Blake, celebrated today for his fathomless poetic and artistic imagination, was trained as an engraver. Bookending his career were his early engravings for the children’s moral tales by the political philosopher and trailblazing feminist Mary Wollstonecraft, whom he revered, and his drawings for Dante’s Divine Comedy, on which he worked until his dying day. Upon seeing his engravings for Book of Job, which Blake completed a month before his death, the great photographer Edward Weston exclaimed in his daybook:

An hour with his engraving means more to me than a month of reading, — more spirituality, — for my eyes to receive — and give — more directly, surely, than any other of my senses.

In 1800, shortly after the death of the popular poet William Cowper, his wealthy friend and fellow poet William Hayley set about commemorating him in what would become a handsome three-volume biography. He commissioned Blake to illustrate it and asked him to move from London to a cottage in Sussex near his own newly built “hermitage” to work on the project. Blake, who so admired Cowper’s writing that he thought his letters “ought to be printed in letters of Gold & ornamented with Jewels of Heaven,” agreed.

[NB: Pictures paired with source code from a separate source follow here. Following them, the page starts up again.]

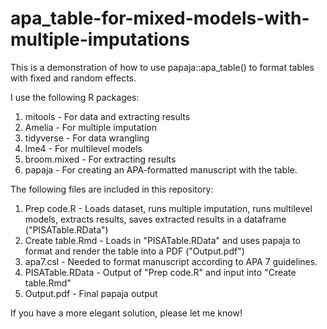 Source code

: # apa_table-for-mixed-models-with-multiple-imputations
This is a demonstration of how to use papaja::apa_table() to format tables with fixed and random effects. 

I use the following R packages: 
1. mitools - For data and extracting results
2. Amelia - For multiple imputation
3. tidyverse - For data wrangling
4. lme4 - For multilevel models
5. broom.mixed - For extracting results
6. papaja - For creating an APA-formatted manuscript with the table.

The following files are included in this repository:
1. Prep code.R - Loads dataset, runs multiple imputation, runs multilevel models, extracts results, saves extracted results in a dataframe ("PISATable.RData")
2. Create table.Rmd - Loads in "PISATable.RData" and uses papaja to format and render the table into a PDF ("Output.pdf")
3. apa7.csl - Needed to format manuscript according to APA 7 guidelines. 
4. PISATable.RData - Output of "Prep code.R" and input into "Create table.Rmd"
5. Output.pdf - Final papaja output

If you have a more elegant solution, please let me know! 


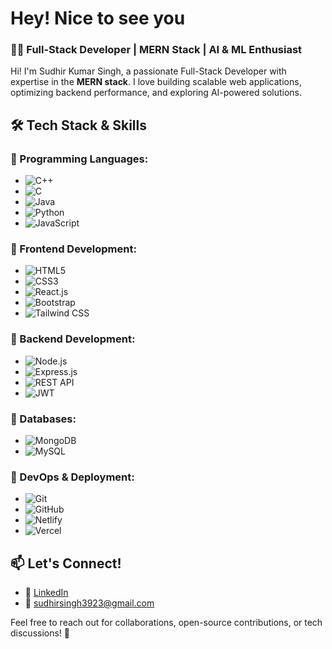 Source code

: #  Hey! Nice to see you

### 👨‍💻 Full-Stack Developer | MERN Stack | AI & ML Enthusiast

Hi! I'm Sudhir Kumar Singh, a passionate Full-Stack Developer with expertise in the **MERN stack**. I love building scalable web applications, optimizing backend performance, and exploring AI-powered solutions.

## 🛠️ Tech Stack & Skills

### 🔹 Programming Languages:
- ![C++](https://img.shields.io/badge/-C++-00599C?style=flat&logo=c%2B%2B&logoColor=white)
- ![C](https://img.shields.io/badge/-C-A8B9CC?style=flat&logo=c&logoColor=white)
- ![Java](https://img.shields.io/badge/-Java-007396?style=flat&logo=java&logoColor=white)
- ![Python](https://img.shields.io/badge/-Python-3776AB?style=flat&logo=python&logoColor=white)
- ![JavaScript](https://img.shields.io/badge/-JavaScript-F7DF1E?style=flat&logo=javascript&logoColor=black)

### 🔹 Frontend Development:
- ![HTML5](https://img.shields.io/badge/-HTML5-E34F26?style=flat&logo=html5&logoColor=white)
- ![CSS3](https://img.shields.io/badge/-CSS3-1572B6?style=flat&logo=css3&logoColor=white)
- ![React.js](https://img.shields.io/badge/-React-61DAFB?style=flat&logo=react&logoColor=white)
- ![Bootstrap](https://img.shields.io/badge/-Bootstrap-7952B3?style=flat&logo=bootstrap&logoColor=white)
- ![Tailwind CSS](https://img.shields.io/badge/-TailwindCSS-38B2AC?style=flat&logo=tailwind-css&logoColor=white)

### 🔹 Backend Development:
- ![Node.js](https://img.shields.io/badge/-Node.js-339933?style=flat&logo=node.js&logoColor=white)
- ![Express.js](https://img.shields.io/badge/-Express.js-000000?style=flat&logo=express&logoColor=white)
- ![REST API](https://img.shields.io/badge/-REST%20API-02569B?style=flat&logo=rest-api&logoColor=white)
- ![JWT](https://img.shields.io/badge/-JWT-000000?style=flat&logo=json-web-tokens&logoColor=white)

### 🔹 Databases:
- ![MongoDB](https://img.shields.io/badge/-MongoDB-47A248?style=flat&logo=mongodb&logoColor=white)
- ![MySQL](https://img.shields.io/badge/-MySQL-4479A1?style=flat&logo=mysql&logoColor=white)
  
### 🔹 DevOps & Deployment:
- ![Git](https://img.shields.io/badge/-Git-F05032?style=flat&logo=git&logoColor=white)
- ![GitHub](https://img.shields.io/badge/-GitHub-181717?style=flat&logo=github&logoColor=white)
- ![Netlify](https://img.shields.io/badge/-Netlify-00C7B7?style=flat&logo=netlify&logoColor=white)
- ![Vercel](https://img.shields.io/badge/-Vercel-000000?style=flat&logo=vercel&logoColor=white)

## 📫 Let's Connect!
- 💼 [LinkedIn](https://www.linkedin.com/in/sudhirsingh-867)
- 📧 sudhirsingh3923@gmail.com

Feel free to reach out for collaborations, open-source contributions, or tech discussions! 🚀

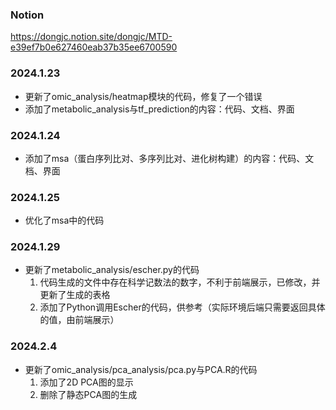 


### Notion
https://dongjc.notion.site/dongjc/MTD-e39ef7b0e627460eab37b35ee6700590


### 2024.1.23
- 更新了omic_analysis/heatmap模块的代码，修复了一个错误
- 添加了metabolic_analysis与tf_prediction的内容：代码、文档、界面


### 2024.1.24
- 添加了msa（蛋白序列比对、多序列比对、进化树构建）的内容：代码、文档、界面


### 2024.1.25
- 优化了msa中的代码


### 2024.1.29
- 更新了metabolic_analysis/escher.py的代码
    1. 代码生成的文件中存在科学记数法的数字，不利于前端展示，已修改，并更新了生成的表格
    2. 添加了Python调用Escher的代码，供参考（实际环境后端只需要返回具体的值，由前端展示）


### 2024.2.4
- 更新了omic_analysis/pca_analysis/pca.py与PCA.R的代码
    1. 添加了2D PCA图的显示
    2. 删除了静态PCA图的生成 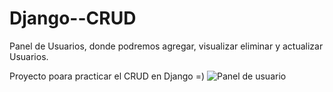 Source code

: # Django--CRUD

Panel de Usuarios, donde podremos agregar, visualizar eliminar y actualizar Usuarios. 

Proyecto poara practicar el CRUD en Django =)
![Panel de usuario](https://user-images.githubusercontent.com/101880304/208217584-375ab128-fb7c-471d-b429-70946da8e9b9.png)
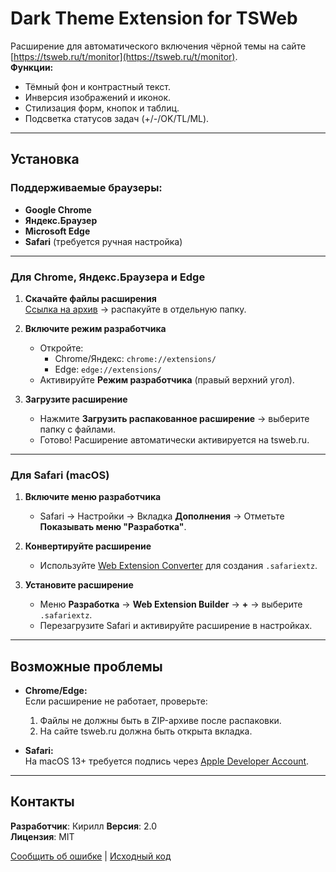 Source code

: # Dark Theme Extension for TSWeb

Расширение для автоматического включения чёрной темы на сайте [https://tsweb.ru/t/monitor](https://tsweb.ru/t/monitor).  
**Функции:**  
- Тёмный фон и контрастный текст.  
- Инверсия изображений и иконок.  
- Стилизация форм, кнопок и таблиц.  
- Подсветка статусов задач (+/-/OK/TL/ML).  

---

## Установка

### Поддерживаемые браузеры:
- **Google Chrome**  
- **Яндекс.Браузер**  
- **Microsoft Edge**  
- **Safari** (требуется ручная настройка)  

---

### Для Chrome, Яндекс.Браузера и Edge

1. **Скачайте файлы расширения**  
   [Ссылка на архив](https://drive.google.com/file/d/1Gvf_meZH86LnB3t8CWQn26S_mUaVdUbg/view?usp=drive_link) → распакуйте в отдельную папку.

2. **Включите режим разработчика**  
   - Откройте:  
     - Chrome/Яндекс: `chrome://extensions/`  
     - Edge: `edge://extensions/`  
   - Активируйте **Режим разработчика** (правый верхний угол).

3. **Загрузите расширение**  
   - Нажмите **Загрузить распакованное расширение** → выберите папку с файлами.  
   - Готово! Расширение автоматически активируется на tsweb.ru.



---

### Для Safari (macOS)

1. **Включите меню разработчика**  
   - Safari → Настройки → Вкладка **Дополнения** → Отметьте **Показывать меню "Разработка"**.

2. **Конвертируйте расширение**  
   - Используйте [Web Extension Converter](https://developer.apple.com/documentation/safariservices/safari_web_extensions) для создания `.safariextz`.

3. **Установите расширение**  
   - Меню **Разработка** → **Web Extension Builder** → **+** → выберите `.safariextz`.  
   - Перезагрузите Safari и активируйте расширение в настройках.

---

## Возможные проблемы

- **Chrome/Edge:**  
  Если расширение не работает, проверьте:  
  1. Файлы не должны быть в ZIP-архиве после распаковки.  
  2. На сайте tsweb.ru должна быть открыта вкладка.  

- **Safari:**  
  На macOS 13+ требуется подпись через [Apple Developer Account](https://developer.apple.com).  

---

## Контакты  
**Разработчик**: Кирилл
**Версия**: 2.0  
**Лицензия**: MIT  

[Сообщить об ошибке](ваша_ссылка_на_GitHub/issues) | [Исходный код](ваша_ссылка_на_GitHub)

Over the three years Blake spent in Sussex, he considered these engravings the “principal labor” of his time. But Hayley’s controlling proximity began to wear on the free-spirited artist, who just a year earlier had composed one of the most beautiful letters of all time, defending the integrity of the creative spirit and the freedom of the artistic imagination. The work slowed and the relationship soured, but Blake maintained absolute fidelity to his art and his creative process.

On March 12, 1804, after his return to London and after the first two volumes of the biography were published, Blake wrote to Hayley to explain, in a stunning tapestry of the practical and the poetic, why he had missed the deadline for the remaining two engravings.

Dear Sir,

I begin with the latter end of your letter & grieve more for Miss Poole’s ill-health than for my failure in sending proofs, tho’ I am very sorry that I cannot send before Saturday’s Coach. Engraving is Eternal work; the two plates are almost finish’d. You will receive proofs of them for Lady Hesketh, whose copy of Cowper’s letters ought to be printed in letters of Gold & ornamented with Jewels of Heaven, Havilah, Eden & all the countries where Jewels abound. I curse & bless Engraving alternately, because it takes so much time & is so untractable, tho’ capable of such beauty & perfection.

My wife desires me to Express her Love to you, Praying for Miss Poole’s perfect recovery, & we both remain,

Your Affectionate,
Will Blake

Hayley’s Life of Cowper, featuring six engravings by Blake, earned the author £11,000 — more than $600,000 today. Blake died destitute, isolated, and half-mad, but the embers of his genius, celebrated on a par with Beethoven’s, went on to inspire generations of artists as diverse as Maurice Sendak, whose early illustrations for Blake’s Songs of Innocence became his lifelong creative compass, and Patti Smith, who so lyrically reverences Blake’s legacy as a guiding sun in the cosmos of creativity.